◆ Work instruction
Every line below that has the word "models" counts once; report how many lines that makes, with no other words.

——

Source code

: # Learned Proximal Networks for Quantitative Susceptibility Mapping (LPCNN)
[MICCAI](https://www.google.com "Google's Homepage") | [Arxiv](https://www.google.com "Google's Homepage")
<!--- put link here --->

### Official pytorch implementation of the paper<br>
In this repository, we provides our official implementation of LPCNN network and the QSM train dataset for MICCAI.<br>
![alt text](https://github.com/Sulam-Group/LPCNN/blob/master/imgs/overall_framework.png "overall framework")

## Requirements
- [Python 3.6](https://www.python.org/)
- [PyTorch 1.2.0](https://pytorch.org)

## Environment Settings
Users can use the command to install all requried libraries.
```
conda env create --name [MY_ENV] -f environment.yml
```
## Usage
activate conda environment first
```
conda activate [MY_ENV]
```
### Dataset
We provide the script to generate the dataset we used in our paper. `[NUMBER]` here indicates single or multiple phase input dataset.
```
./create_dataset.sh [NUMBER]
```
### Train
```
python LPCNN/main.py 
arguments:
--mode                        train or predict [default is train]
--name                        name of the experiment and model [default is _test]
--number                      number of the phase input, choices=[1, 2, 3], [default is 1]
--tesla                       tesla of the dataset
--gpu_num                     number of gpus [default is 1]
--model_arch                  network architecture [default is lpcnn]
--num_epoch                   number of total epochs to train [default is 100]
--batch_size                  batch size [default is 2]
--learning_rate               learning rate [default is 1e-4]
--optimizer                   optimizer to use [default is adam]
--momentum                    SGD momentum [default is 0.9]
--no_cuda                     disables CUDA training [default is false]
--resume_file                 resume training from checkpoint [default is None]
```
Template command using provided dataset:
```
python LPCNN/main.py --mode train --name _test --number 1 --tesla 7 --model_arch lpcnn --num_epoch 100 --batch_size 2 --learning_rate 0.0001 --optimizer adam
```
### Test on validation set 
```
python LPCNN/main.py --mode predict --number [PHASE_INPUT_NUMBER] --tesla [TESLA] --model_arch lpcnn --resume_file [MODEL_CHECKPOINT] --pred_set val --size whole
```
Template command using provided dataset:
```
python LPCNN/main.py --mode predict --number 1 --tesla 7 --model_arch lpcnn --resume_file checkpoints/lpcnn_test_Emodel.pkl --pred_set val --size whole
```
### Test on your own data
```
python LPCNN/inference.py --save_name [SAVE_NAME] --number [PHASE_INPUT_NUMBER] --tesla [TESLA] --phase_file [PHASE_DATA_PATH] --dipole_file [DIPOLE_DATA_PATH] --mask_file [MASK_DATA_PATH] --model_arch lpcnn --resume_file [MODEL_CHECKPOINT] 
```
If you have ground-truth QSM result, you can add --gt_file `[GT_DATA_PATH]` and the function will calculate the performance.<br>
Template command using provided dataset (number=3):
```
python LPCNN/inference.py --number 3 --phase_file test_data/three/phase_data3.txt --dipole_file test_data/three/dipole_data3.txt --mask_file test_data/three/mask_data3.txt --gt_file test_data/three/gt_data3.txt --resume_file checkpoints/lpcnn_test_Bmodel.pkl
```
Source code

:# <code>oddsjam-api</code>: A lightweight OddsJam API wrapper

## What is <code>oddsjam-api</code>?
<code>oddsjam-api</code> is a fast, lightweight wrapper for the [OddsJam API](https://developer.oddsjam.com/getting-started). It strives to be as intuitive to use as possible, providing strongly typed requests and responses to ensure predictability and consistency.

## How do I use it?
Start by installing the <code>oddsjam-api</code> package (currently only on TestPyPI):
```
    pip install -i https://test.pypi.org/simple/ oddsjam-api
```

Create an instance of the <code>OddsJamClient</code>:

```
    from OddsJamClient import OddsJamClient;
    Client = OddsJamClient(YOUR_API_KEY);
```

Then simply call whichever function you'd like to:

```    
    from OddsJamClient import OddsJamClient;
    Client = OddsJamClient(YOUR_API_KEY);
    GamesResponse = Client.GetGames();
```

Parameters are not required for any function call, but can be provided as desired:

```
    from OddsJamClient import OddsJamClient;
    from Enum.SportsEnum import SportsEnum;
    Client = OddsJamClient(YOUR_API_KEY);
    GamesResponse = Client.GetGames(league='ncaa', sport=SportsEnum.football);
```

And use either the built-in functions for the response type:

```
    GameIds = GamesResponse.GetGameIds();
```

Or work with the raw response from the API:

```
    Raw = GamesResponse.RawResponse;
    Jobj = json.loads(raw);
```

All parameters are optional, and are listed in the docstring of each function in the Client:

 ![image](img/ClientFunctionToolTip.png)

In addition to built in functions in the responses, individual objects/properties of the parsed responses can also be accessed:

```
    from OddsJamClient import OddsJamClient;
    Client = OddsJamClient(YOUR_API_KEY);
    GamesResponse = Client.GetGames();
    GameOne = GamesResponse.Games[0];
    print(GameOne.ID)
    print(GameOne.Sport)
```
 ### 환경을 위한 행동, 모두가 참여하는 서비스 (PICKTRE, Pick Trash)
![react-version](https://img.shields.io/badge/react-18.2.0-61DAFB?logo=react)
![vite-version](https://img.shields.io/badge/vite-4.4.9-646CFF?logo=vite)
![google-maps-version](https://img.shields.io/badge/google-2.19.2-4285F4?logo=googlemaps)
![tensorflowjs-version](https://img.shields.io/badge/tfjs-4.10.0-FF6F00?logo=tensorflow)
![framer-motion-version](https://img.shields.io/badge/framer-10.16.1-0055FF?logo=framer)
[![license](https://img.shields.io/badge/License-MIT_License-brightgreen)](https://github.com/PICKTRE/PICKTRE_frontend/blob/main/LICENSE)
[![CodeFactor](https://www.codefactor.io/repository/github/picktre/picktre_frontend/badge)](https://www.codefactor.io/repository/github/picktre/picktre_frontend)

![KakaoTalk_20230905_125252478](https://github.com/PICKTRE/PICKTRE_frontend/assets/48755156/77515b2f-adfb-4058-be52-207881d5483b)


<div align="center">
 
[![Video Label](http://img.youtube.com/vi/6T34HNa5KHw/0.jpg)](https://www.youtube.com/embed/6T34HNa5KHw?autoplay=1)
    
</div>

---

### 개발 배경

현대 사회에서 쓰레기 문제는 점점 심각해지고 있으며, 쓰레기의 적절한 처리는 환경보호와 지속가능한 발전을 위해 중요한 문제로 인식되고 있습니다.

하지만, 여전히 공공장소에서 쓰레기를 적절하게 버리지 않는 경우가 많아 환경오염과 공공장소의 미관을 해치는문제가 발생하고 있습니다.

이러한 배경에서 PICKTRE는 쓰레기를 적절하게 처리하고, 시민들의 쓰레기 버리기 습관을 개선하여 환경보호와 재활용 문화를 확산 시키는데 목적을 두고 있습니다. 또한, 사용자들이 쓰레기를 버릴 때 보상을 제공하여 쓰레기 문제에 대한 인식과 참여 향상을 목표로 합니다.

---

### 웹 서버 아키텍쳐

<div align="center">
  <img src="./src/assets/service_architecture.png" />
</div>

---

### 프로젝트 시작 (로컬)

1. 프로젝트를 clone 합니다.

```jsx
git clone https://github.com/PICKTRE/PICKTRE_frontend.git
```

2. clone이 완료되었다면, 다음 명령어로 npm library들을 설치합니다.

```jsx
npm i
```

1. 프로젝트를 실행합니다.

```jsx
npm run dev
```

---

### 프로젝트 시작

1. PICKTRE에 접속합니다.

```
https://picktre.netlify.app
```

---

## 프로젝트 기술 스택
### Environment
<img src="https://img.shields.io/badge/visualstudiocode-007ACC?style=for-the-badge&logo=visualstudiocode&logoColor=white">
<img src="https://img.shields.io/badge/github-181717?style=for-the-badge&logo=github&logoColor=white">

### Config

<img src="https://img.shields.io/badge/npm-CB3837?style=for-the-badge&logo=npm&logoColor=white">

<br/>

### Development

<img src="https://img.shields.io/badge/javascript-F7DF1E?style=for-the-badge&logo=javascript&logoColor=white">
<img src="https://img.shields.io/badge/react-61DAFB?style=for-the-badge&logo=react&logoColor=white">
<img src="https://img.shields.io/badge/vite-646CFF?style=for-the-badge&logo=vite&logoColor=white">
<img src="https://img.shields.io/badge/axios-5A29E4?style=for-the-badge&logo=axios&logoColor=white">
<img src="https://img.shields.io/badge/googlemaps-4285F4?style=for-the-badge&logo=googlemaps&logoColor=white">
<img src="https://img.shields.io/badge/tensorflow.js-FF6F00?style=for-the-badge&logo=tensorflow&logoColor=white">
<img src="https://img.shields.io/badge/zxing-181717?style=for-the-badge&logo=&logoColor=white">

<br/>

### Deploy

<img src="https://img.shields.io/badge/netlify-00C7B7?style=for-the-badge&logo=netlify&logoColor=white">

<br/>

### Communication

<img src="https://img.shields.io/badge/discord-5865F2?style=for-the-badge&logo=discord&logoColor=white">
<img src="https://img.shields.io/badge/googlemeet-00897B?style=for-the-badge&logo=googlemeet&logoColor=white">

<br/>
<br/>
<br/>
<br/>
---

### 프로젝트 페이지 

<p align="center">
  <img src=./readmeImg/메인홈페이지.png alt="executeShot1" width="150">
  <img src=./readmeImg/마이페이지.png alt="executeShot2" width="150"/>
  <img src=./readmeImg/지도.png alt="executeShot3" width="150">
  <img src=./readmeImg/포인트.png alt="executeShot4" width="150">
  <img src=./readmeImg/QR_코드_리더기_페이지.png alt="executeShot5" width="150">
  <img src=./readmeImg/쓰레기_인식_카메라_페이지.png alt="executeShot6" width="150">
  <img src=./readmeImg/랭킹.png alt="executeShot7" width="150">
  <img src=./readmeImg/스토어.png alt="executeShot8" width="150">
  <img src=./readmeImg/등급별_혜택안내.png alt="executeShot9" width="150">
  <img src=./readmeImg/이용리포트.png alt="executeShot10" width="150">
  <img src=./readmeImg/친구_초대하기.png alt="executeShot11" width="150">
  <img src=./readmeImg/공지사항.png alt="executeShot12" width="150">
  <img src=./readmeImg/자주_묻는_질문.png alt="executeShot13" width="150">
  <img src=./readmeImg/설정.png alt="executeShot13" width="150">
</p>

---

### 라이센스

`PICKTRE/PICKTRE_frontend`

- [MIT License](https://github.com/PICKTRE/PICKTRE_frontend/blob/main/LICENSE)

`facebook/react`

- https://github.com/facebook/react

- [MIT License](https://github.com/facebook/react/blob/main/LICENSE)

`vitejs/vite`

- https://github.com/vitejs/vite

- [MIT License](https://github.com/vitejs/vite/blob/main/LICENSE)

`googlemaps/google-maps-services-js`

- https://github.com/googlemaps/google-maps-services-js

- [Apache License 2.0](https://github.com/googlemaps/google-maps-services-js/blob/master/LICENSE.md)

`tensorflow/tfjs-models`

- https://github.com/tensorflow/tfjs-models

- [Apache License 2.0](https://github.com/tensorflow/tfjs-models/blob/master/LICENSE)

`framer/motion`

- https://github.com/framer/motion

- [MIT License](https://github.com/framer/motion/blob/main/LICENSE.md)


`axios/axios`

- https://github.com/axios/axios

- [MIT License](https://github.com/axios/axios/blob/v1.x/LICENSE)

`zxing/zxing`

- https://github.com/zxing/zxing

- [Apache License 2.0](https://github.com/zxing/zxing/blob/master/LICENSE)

——

◆ Finished exercise
3